Se pose, alors, la question des modalités de la Réparation. De nombreuses idées ont déjà été émises par les précurseurs du mouvement au plan international. (Imposer aux gouvernements coupables la création d’un Fonds de Développement, soutien aux recherches généalogiques, rapatriement, réforme agraire, etc.)
En définitive, les premiers pas d’une longue marche ont été réalisés et il s’agit maintenant
– de mobiliser nos cerveaux pour fixer les objectifs et établir les protocoles,
– de contribuer par la diffusion du savoir à ce que l’ensemble du peuple soit moteur du combat pour les réparations
– d’intensifier les mobilisations ainsi que la lutte dans les institutions, au plan politique et au plan juridique.
Mais je voudrais terminer en insistant sur l’idée que Les véritables réparations seront en définitive l’œuvre des peuples eux-mêmes. »
Nous avons évoqué plus haut la nature intrinsèquement prédatrice du système il faut ajouter que dans les négociations concernant la remise en cause les injustices sociales et les rapports inégaux au niveau international, les gouvernements occidentaux n’ont jamais cessé de démontrer leur duplicité.
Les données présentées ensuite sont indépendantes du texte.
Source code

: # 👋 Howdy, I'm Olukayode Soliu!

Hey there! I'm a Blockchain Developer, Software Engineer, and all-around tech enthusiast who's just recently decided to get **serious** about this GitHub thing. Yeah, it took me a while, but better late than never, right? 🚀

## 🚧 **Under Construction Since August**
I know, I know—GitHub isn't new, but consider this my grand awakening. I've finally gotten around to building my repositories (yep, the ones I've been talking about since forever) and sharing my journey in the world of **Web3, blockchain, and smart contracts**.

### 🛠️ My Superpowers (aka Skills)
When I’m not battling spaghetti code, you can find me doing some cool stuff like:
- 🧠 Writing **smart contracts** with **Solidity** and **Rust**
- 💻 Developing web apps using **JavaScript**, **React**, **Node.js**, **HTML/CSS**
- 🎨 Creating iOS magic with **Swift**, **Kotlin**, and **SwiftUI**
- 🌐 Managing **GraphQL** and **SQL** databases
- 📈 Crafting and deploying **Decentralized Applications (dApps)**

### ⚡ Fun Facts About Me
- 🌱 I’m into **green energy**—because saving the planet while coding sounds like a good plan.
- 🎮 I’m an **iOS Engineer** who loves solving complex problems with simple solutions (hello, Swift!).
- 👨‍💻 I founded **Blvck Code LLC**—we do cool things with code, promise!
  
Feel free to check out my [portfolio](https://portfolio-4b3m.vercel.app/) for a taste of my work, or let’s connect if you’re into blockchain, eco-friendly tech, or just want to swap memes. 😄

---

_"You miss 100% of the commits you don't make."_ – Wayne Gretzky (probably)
Comme j’ai eu l’occasion de le dire ailleurs : « la réparation ne sera totale que quand les pays impérialistes ne seront plus en mesure de réparer quoique ce soit, parce que leur système aura été éradiqué et que leurs dirigeants auront été « déchoukés » de tout pouvoir ».
« SAVOIR C’EST POUVOIR » avons-nous dit.
Quand tous sauront que les indéniables ravages de l’aliénation ne sont jamais venus à bout de la formidable capacité de résistance et de résilience de notre peuple,
Quand tous réaliseront que les maîtres ne sont jamais parvenus à nous priver de notre humanité,
Quand nous connaitrons tout notre passé,
Quand chacun sera conscient que les limites et les travers du système dominant dans tous les domaines (économiques, relations sociales, institutionnels) pour beaucoup viennent du fait que l’occident dominant a méprisé la culture et l’expérience multi millénaire des peuples soumis et que, les scientifiques le reconnaissent aujourd’hui, ceux-ci sont porteurs de réponses efficaces dans des domaines essentiels à la vie tels que ceux de l’alimentation, de la santé et de la protection de l’environnement.
Alors, intensifions la lutte contre l’aliénation et pour la Réparation et nous pourrons à un plein épanouissement humain.
Je vous remercie de votre attention.